L’A45 : petite leçon de charlatanisme


[Les dossiers COUAC]

Le samedi 19 novembre, avait lieu à la Gueule Noire (espace autogéré) une discussion organisée par Carabichou (un groupement d’achats de produits bio) au sujet du projet de l’A45.
Sensibles à la question, et déjà très actifs sur le terrain, quelques représentant-es de différentes associations étaient également présents, notamment le collectif « Sauvegarde des Coteaux du Jarez » (côté Loire, qui travaille avec le collectif actif côté Rhône, « Sauvegarde des Coteaux du Lyonnais ») et le groupe de « Coordination des opposants à l’A45 ». Nous y sommes allé-es pour en savoir un peu plus sur cette autoroute qui est loin de faire consensus. Et de fait, les informations récoltées ont de quoi faire réfléchir…

La réunion commence par une présentation du projet, dont l’élaboration débute en 1993, date du 1er rapport. À son origine, le dossier a été monté avec une perspective économique européenne, et la vision de l’économie de l’époque, qui prônait toujours plus d’échanges commerciaux, toujours plus vite. Libéralisme et mondialisation obligent. L’idée était donc de permettre aux camions andalous de rejoindre Cracovie, en partant de Séville, et en traçant une "diagonale du fou" sur le sol français. L’A45 devait être à l’origine un segment de cette diagonale économique, géométriquement conçue.

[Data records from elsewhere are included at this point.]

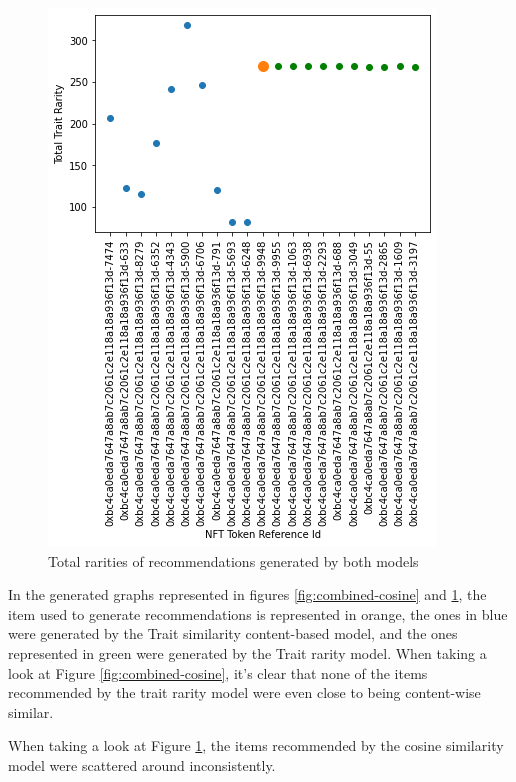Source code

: \documentclass[conference]{IEEEtran}
\begin{document}
\begin{figure}[htbp]
\centerline{\includegraphics[width=\linewidth]{images/Total_rarities_content+rarity_based.png}}
\caption{Total rarities of recommendations generated by both models}
\label{fig:combined-rarity}
\end{figure}


In the generated graphs represented in figures \ref{fig:combined-cosine} and \ref{fig:combined-rarity}, the item used to generate recommendations is represented in orange, the ones in blue were generated by the Trait similarity content-based model, and the ones represented in green were generated by the Trait rarity model.
When taking a look at Figure \ref{fig:combined-cosine}, it's clear that none of the items recommended by the trait rarity model were even close to being content-wise similar.

When taking a look at Figure \ref{fig:combined-rarity}, the items recommended by the cosine similarity model were scattered around inconsistently.
\end{document}
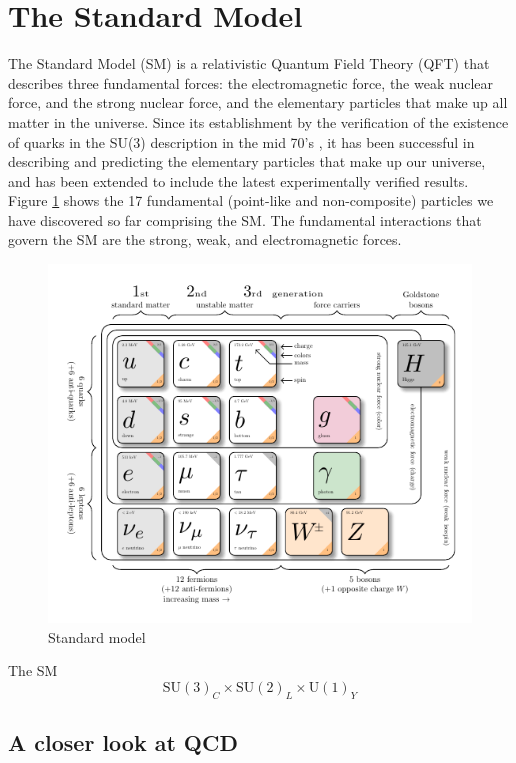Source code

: \section{The Standard Model}\label{sec1:sm}
The Standard Model (SM) is a relativistic Quantum Field Theory (QFT) that describes three fundamental forces: the electromagnetic force, the weak nuclear force, and the strong nuclear force, and the elementary particles that make up all matter in the universe. Since its establishment by the verification of the existence of quarks in the SU(3) description in the mid 70's \cite{aitchisonhey}, it has been successful in describing and predicting the elementary particles that make up our universe, and has been extended to include the latest experimentally verified results. Figure \ref{fig:SMtikz} shows the 17 fundamental (point-like and non-composite) particles we have discovered so far comprising the SM. The fundamental interactions that govern the SM are the strong, weak, and electromagnetic forces.
\begin{figure}
    \centering
    \includegraphics[width=\linewidth]{figures/SMtikz (2).pdf}
    \caption{Standard model}
    \label{fig:SMtikz}
\end{figure}
The SM 
\begin{equation}
\text{SU}(3)_C \times \text{SU}(2)_L \times \text{U}(1)_Y
\end{equation}
\subsection{A closer look at QCD}\label{sec1.1:ch1:QCD}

Il y a quelques mois, le projet était près d’être abandonné car trop coûteux, mais il vient d’être relancé par certains élus locaux, qui l’ont ressorti des tiroirs, en tirant de substantielles subventions de leurs chapeaux magiques. Le tracé de l’A45 tel qu’il a été entériné comprendrait donc 48kms de bitume, 4 tunnels, 11 viaducs et 5 échangeurs, pour la modique somme de 1,2 milliard d’euros (en restant optimiste). Il est à noter que cette nouvelle autoroute ne dispense pas les collectivités de financer des travaux sur l’A47 qui a besoin de toute façon de rénovations…

Quels sont donc les arguments avancés pour justifier la construction de cette nouvelle autoroute ?

Le discours officiel axe sa rhétorique sur deux aspects principaux : d’une part la volonté de soulager le trafic sur l’A47, actuellement saturée, et d’autre part la perspective de désenclaver Saint-Étienne, en gagnant du temps sur l’axe Lyon/Sainté. Motivations admirables… sauf que la majorité des véhicules qui circulent sur l’A47 et provoquent l’engorgement actuel de l’autoroute relèvent du trafic local et de petits trajets, qui ne seraient pas transposables sur l’A45. La construction d’un pont à Givors rendrait déjà le trafic beaucoup plus fluide. Sa construction est estimée à 300 millions d’euros, soit 4 fois moins que le budget annoncé pour l’A45. Le développement de transports en commun, peu présents, voire absents, sur l’axe Sainté/Lyon, serait également judicieux et profitable, d’un point de vue écologique et social.

En ce qui concerne le "désenclavement" de la ville, cette nouvelle autoroute ne ramènerait pas de l’emploi à Sainté, au contraire, elle ne ferait qu’en déplacer un peu plus vers la mégalopole lyonnaise, comme l’exemple le montre à chaque fois que de petites villes sont connectées à de plus gros pôles, qui aimantent toutes les activités.

Cela porte le doux nom de "polarisation" ou de "métropolisation". Le pôle le plus important attire à lui toujours plus. On peut en outre se demander si les 10 min de trajet en moins annoncées présentent un réel intérêt, au point de détruire, sur le seul territoire ligérien, 220 hectares de terres agricoles… D’autant plus que ces 10 min gagnées permettraient seulement de rejoindre Brignais, au sud-ouest de Lyon… Où 1/2h d’embouteillage attendent encore les joyeux automobilistes désireux de se rendre en centre-ville ! La zone est déjà fortement embouteillée à l’heure actuelle, et la situation risque de ne pas s’améliorer avec l’arrivée de 20 000 véhicules en plus tous les jours. Autant dire que les Lyonnais n’accueillent pas le chantier avec joie, et de fait : les communes lyonnaises se sont prononcées contre dès le départ.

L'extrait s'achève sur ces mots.